#### [Work required]
Using the data that follows, return exactly the lines from the one that contains "Total word count = 2737" through the one that contains "<!-- Remove above", ends included.

#### [Exercise data]

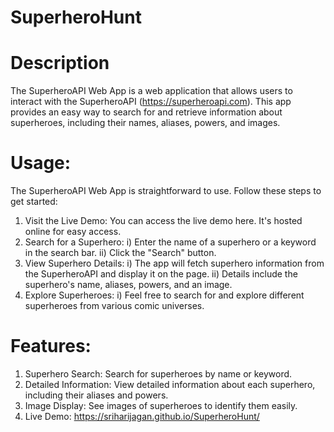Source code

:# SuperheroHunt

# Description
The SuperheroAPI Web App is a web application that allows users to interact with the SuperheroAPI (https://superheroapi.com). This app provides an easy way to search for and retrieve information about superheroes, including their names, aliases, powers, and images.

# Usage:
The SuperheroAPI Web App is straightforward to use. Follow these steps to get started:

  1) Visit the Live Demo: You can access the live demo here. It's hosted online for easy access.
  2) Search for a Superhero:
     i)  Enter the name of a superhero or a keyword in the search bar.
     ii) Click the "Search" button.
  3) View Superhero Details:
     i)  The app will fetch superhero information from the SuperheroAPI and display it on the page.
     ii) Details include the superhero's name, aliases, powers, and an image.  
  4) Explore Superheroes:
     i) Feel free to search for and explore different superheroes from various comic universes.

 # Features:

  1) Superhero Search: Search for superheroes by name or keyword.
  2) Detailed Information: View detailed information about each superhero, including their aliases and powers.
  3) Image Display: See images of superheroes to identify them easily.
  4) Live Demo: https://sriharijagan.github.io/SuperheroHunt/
==
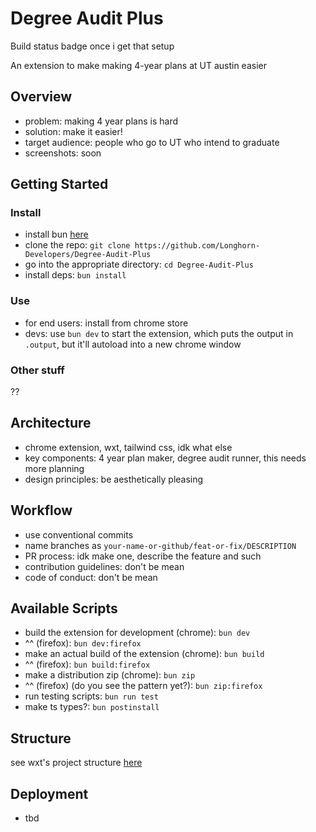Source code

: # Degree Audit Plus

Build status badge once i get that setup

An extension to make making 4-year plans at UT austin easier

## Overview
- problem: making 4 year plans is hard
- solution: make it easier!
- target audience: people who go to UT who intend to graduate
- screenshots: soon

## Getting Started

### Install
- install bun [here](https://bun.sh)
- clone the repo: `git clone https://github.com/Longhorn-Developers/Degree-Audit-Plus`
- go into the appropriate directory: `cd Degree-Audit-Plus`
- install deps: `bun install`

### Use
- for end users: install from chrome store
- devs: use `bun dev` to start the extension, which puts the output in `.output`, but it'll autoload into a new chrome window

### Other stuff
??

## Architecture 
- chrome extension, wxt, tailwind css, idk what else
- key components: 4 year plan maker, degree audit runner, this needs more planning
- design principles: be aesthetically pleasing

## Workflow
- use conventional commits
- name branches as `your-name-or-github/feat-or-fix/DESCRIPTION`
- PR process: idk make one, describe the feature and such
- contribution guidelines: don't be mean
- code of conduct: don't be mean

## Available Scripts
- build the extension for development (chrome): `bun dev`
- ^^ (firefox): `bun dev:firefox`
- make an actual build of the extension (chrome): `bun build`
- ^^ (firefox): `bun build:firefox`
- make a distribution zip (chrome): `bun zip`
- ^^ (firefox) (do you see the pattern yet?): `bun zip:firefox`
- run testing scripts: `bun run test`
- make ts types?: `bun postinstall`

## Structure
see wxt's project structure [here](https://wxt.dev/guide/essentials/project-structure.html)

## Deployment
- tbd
--
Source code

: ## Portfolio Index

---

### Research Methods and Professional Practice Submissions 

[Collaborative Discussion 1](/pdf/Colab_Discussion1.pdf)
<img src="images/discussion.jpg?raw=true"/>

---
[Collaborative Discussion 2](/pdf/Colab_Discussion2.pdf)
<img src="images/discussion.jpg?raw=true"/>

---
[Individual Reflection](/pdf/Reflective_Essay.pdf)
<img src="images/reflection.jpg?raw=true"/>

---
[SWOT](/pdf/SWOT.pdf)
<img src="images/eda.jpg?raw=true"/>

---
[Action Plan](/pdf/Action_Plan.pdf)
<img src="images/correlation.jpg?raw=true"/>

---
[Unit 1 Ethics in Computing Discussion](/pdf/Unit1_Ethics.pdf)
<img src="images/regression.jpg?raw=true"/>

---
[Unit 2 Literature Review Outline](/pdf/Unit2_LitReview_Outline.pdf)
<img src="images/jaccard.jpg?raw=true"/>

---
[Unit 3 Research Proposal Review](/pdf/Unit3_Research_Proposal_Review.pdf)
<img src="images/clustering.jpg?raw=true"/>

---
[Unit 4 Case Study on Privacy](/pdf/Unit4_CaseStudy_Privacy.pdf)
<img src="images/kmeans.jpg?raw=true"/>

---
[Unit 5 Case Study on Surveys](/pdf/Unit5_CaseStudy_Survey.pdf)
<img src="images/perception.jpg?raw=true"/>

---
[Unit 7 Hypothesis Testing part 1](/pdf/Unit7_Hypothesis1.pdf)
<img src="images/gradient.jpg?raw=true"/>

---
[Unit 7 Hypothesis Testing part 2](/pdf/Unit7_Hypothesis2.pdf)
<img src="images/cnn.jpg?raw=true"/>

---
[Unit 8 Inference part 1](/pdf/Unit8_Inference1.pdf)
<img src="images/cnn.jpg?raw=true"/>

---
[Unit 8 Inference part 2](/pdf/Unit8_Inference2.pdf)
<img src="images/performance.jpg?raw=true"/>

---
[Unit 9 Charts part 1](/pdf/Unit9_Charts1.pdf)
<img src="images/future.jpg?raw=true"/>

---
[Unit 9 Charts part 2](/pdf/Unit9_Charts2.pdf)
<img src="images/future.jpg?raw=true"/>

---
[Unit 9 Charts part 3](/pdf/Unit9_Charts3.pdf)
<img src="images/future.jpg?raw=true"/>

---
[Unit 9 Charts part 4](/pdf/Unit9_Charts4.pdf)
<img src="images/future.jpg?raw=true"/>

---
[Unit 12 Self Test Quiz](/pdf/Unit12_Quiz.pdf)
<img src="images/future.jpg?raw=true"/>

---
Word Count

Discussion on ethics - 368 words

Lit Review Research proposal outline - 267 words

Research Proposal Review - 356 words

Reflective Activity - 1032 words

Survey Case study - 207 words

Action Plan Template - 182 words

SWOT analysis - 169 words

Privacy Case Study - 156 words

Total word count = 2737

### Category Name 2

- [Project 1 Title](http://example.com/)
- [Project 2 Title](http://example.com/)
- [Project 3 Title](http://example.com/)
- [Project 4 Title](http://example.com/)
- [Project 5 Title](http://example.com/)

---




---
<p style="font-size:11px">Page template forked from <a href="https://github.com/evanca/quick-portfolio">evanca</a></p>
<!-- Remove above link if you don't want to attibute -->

#### [Answer below]
Total word count = 2737

### Category Name 2

- [Project 1 Title](http://example.com/)
- [Project 2 Title](http://example.com/)
- [Project 3 Title](http://example.com/)
- [Project 4 Title](http://example.com/)
- [Project 5 Title](http://example.com/)

---




---
<p style="font-size:11px">Page template forked from <a href="https://github.com/evanca/quick-portfolio">evanca</a></p>
<!-- Remove above link if you don't want to attibute -->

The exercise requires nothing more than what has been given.